Sisters of the Good Shepherd

Details

The first Good Shepherd Sisters in Australia landed in Melbourne on 24 June 1863. They had travelled from Angers in France at the request of Bishop James Goold of Melbourne, to establish a female rescue home. They purchased a property at Abbotsford, from which they ran an industrial school, commercial laundry, and provided accommodation for female juvenile offenders, and poor and homeless women. The Sisters went on to establish more foundations in Victoria as well as in Tasmania, New South Wales, Queensland, South Australia and Western Australia. In 2022, the international Congregation of Our Lady of Charity of the Good Shepherd continues to exist. The Province of Australia/Aotearoa/New Zealand is part of its Asia-Pacific Circle.

The Convent of the Good Shepherd at Abbotsford, established in 1863, was the base for the Order’s operations in Australia, as well as the site of several schools and institutions for women and girls. In 1890 the Australian houses were constituted as a separate province of the international order.

In the state of Victoria, the Good Shepherd Sisters went on to establish foundations at Oakleigh (1883), Albert Park (1892) and in Bendigo (1905).

The Sisters established a foundation in Tasmania, opening the Magdalen Home in Sandy Bay, Hobart in 1893. This institution was also known as Mount St Canice.

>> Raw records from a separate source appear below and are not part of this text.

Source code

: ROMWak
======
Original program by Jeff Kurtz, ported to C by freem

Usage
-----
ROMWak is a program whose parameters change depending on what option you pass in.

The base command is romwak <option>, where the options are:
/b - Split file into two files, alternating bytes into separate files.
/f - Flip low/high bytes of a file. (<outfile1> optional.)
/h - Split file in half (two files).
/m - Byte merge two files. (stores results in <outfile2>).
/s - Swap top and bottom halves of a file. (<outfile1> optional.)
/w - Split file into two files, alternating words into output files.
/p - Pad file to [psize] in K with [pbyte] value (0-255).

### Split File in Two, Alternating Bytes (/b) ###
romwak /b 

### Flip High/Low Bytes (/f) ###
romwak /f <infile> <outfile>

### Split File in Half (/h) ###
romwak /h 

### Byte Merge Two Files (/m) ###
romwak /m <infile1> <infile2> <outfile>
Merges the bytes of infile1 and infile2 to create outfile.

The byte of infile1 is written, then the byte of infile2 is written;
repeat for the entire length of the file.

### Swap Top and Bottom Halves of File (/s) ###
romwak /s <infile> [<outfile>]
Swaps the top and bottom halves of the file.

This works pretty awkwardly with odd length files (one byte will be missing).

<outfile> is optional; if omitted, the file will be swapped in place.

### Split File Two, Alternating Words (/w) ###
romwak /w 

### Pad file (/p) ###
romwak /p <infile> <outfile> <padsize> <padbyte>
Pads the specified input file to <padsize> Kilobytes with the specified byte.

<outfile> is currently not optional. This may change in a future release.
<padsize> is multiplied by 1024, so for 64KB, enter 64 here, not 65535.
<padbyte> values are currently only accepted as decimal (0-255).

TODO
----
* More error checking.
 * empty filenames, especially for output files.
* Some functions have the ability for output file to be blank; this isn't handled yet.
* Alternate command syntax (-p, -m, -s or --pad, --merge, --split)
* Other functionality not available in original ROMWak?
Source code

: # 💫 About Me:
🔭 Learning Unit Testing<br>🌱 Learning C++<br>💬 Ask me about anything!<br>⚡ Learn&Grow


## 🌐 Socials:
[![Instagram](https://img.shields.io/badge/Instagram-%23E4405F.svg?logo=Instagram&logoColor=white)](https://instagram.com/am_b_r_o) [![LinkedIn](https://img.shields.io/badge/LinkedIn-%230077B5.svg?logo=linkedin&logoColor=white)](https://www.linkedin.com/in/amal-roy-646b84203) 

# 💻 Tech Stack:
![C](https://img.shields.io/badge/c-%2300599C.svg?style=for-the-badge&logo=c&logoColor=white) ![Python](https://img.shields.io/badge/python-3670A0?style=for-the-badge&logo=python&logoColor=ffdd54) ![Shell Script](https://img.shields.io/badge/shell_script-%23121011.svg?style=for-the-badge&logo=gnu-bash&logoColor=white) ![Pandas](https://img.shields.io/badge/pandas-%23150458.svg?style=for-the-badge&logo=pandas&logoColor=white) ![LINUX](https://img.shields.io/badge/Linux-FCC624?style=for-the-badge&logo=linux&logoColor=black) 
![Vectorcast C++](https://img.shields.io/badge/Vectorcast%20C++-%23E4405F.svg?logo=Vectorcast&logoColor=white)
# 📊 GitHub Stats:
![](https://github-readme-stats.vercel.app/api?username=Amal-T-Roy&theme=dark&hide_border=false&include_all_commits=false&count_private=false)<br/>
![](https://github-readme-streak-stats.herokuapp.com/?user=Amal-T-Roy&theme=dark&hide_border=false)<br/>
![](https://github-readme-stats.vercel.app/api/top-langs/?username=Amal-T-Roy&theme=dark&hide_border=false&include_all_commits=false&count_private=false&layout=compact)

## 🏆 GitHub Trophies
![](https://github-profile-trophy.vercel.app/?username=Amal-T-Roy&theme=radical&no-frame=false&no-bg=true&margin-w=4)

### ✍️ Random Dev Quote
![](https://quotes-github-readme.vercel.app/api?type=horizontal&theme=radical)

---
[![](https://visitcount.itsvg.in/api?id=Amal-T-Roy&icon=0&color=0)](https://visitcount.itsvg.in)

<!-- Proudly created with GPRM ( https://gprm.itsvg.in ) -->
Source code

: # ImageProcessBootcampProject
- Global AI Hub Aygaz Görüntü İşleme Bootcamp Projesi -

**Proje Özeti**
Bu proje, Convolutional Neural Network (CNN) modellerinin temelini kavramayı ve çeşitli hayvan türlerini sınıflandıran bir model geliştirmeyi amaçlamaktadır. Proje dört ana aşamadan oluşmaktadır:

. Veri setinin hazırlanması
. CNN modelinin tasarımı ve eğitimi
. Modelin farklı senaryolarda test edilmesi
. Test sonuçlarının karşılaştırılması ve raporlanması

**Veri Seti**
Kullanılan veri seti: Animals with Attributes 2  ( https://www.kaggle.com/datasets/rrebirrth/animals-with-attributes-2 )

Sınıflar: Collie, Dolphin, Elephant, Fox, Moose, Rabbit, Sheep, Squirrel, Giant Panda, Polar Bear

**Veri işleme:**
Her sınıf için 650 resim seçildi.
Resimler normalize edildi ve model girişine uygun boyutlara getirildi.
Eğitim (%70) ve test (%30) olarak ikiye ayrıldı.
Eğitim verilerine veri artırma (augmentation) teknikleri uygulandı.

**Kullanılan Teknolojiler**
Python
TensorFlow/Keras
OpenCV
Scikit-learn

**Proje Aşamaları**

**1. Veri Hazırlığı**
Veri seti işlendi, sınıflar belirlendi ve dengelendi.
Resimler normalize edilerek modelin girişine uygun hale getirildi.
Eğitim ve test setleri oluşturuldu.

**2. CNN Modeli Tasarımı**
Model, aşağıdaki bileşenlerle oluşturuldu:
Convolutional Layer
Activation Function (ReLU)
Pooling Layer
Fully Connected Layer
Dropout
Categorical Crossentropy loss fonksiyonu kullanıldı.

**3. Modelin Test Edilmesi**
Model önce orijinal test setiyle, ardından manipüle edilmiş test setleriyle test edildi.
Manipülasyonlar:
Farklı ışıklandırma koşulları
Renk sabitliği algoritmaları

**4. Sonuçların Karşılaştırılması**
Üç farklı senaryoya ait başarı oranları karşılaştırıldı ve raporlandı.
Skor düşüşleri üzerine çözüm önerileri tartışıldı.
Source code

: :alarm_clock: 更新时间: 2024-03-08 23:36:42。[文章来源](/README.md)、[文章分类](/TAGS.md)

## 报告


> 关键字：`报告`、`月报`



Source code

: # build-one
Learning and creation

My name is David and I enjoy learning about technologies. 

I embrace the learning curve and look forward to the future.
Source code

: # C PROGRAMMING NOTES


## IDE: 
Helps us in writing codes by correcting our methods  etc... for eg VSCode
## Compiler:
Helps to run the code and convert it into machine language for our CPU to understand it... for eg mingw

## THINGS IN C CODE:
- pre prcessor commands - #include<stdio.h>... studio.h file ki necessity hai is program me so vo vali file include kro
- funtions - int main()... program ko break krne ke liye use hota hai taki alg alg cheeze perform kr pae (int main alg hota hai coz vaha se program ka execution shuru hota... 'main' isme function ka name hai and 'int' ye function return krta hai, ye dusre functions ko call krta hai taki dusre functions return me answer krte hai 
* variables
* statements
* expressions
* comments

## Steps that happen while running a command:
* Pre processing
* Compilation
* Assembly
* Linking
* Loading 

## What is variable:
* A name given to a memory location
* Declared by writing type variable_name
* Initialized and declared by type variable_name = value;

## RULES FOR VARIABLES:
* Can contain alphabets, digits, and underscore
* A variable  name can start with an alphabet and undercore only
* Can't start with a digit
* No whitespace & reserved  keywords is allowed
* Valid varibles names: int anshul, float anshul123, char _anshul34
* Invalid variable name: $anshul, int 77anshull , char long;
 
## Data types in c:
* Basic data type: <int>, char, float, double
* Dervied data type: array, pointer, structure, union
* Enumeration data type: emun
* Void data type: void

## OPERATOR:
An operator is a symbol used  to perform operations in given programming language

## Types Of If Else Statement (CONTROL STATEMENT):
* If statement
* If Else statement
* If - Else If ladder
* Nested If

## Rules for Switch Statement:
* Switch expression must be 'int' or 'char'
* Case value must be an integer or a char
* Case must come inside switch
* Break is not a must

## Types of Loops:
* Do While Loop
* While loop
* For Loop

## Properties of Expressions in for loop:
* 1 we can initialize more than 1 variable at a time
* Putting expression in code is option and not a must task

The next state to have a foundation was Western Australia, where the Sisters arrived in 1902. In Perth, the Sisters ran the Home of the Good Shepherd in two sections: a women’s home (from 1902) and a reformatory (from 1909). In 1904, the Sisters opened a new convent and Home in Leederville and the Home of the Good Shepherd in Adelaide Terrace, Perth, closed.

In Queensland, the first Home run by the Sisters was the Good Shepherd Home for Girls at Mitchelton which opened in 1930. Archbishop Duhig had asked the Sisters in 1927 to establish a foundation in Brisbane.

The Pines, in Adelaide, South Australia, opened in 1946, following a request from Archbishop Beovich in 1941 for them to open a convent in his diocese.

One feature of the institutions run by the Good Shepherd Sisters around Australia was their commercial laundries, where girls and women worked. This laundry work had attracted controversy since the early 1900s and its legacy has continued to draw criticism in government inquiries in Australia and elsewhere, notably Ireland.

The Sisters also established foundations in New Zealand. There was an Australasian Province until 1957, when New Zealand became a separate Provincialate. New Zealand was reunited with Australia in 1972.

In 1952 Mother Mary of St Ursula Jung, Superior General of the Sisters of Our Lady of Charity of the Good Shepherd came to Australia and planned to visit the 15 houses of the Province.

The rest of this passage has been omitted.